- Work item: Your job is to report every line of the entries that has "데이터는".

Data for processing: Begin

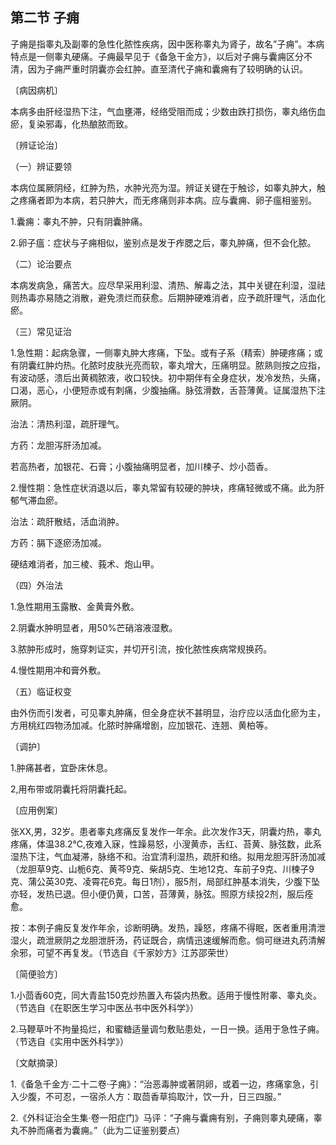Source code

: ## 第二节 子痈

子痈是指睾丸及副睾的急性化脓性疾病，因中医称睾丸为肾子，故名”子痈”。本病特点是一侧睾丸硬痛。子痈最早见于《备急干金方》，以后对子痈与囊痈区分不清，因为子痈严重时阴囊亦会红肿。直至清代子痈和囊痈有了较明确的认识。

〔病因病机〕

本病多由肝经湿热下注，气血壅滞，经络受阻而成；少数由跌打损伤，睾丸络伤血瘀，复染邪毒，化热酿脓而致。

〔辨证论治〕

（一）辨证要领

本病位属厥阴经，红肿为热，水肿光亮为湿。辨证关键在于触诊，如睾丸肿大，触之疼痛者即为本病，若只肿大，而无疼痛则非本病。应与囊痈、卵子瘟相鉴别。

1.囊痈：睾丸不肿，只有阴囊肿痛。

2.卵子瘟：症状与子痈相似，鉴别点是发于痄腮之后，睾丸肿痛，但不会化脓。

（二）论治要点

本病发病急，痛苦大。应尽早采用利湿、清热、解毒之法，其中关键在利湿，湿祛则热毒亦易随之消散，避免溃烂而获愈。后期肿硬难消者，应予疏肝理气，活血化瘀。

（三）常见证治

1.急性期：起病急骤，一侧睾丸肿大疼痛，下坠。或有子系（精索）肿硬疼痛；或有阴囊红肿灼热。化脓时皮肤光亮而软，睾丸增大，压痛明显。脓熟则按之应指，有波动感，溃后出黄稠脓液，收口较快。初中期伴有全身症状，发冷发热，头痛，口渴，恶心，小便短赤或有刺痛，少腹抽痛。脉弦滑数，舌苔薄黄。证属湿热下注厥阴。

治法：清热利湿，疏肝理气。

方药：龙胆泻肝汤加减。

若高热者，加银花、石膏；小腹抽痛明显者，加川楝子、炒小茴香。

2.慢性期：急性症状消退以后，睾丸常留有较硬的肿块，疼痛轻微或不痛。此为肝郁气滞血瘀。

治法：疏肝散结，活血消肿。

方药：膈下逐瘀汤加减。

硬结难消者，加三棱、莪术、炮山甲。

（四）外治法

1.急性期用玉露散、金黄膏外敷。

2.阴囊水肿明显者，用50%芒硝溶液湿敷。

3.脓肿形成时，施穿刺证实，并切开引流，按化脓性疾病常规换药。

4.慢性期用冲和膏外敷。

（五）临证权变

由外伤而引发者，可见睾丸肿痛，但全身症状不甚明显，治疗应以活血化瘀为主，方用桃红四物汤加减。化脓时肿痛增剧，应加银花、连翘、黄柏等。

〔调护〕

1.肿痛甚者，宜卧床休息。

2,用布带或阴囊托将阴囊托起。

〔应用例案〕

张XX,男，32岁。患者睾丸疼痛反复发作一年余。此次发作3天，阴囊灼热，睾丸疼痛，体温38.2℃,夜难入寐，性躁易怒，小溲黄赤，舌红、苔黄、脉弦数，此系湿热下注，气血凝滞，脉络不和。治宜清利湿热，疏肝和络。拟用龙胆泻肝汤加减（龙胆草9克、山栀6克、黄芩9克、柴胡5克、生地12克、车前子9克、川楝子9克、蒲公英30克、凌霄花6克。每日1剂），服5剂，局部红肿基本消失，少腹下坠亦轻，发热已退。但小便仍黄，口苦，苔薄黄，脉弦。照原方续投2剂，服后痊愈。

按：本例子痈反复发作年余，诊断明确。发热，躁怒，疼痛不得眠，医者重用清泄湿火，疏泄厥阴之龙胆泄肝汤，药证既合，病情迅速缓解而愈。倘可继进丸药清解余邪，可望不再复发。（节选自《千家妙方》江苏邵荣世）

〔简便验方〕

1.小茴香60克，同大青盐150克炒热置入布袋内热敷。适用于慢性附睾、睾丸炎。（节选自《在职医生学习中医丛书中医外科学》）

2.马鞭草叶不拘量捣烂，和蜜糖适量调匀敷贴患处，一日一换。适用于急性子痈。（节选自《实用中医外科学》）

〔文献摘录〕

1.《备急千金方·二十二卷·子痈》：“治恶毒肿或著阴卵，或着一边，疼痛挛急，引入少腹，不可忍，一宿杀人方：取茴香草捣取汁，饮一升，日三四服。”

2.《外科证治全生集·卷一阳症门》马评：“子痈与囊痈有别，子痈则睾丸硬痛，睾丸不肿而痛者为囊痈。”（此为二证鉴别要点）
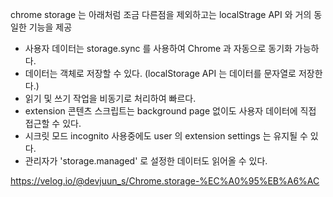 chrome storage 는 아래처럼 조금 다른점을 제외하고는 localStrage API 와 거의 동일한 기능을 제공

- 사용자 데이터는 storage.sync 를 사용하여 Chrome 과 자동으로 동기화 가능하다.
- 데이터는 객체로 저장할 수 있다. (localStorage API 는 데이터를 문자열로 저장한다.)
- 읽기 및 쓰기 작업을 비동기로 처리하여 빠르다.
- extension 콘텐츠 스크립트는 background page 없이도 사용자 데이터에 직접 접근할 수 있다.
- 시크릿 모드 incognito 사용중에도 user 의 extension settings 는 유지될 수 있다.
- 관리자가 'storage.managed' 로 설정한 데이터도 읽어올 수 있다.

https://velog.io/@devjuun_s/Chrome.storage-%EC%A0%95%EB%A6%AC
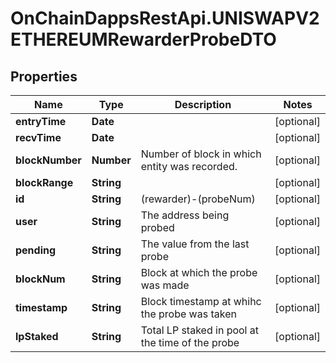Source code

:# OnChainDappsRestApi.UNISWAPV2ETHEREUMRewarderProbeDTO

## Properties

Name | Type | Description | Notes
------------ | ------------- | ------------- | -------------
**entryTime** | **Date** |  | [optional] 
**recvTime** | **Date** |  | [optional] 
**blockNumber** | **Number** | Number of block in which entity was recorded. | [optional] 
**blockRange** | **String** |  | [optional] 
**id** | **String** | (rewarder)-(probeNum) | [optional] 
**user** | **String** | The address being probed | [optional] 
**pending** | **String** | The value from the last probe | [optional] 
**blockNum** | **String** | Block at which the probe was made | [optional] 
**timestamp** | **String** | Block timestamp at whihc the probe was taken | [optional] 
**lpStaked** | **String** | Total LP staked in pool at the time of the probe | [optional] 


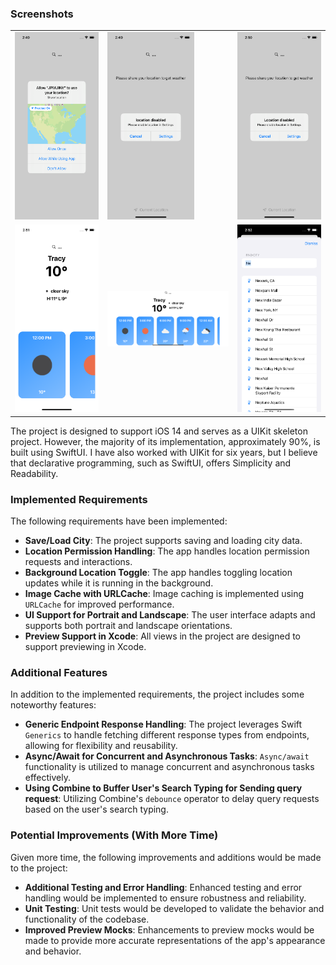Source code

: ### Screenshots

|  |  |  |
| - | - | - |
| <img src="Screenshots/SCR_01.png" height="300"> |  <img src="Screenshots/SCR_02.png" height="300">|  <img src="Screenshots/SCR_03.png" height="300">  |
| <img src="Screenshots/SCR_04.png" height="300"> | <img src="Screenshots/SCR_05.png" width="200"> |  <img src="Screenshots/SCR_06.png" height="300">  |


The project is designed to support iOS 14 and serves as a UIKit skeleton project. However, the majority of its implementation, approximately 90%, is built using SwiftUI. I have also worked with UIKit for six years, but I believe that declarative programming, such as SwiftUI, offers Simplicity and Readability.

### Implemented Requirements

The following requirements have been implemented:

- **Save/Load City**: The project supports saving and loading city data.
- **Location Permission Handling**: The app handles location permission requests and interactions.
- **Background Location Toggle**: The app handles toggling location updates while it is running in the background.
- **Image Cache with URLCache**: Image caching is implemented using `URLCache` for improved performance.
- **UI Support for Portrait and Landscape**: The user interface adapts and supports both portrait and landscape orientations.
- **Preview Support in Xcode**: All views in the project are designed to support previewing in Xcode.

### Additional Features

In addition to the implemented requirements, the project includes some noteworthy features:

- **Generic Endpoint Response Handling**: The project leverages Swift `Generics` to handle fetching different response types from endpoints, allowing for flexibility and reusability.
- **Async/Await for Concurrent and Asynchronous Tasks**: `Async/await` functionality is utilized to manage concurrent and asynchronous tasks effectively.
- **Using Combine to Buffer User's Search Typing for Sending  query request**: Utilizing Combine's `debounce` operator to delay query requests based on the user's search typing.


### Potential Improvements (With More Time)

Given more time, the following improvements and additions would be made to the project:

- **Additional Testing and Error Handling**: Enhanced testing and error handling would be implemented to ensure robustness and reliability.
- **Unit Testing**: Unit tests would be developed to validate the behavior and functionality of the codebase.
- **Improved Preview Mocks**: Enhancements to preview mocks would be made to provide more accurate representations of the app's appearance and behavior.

Data for processing: End

- Task solution:
- 사용자 데이터는 storage.sync 를 사용하여 Chrome 과 자동으로 동기화 가능하다.
- 데이터는 객체로 저장할 수 있다. (localStorage API 는 데이터를 문자열로 저장한다.)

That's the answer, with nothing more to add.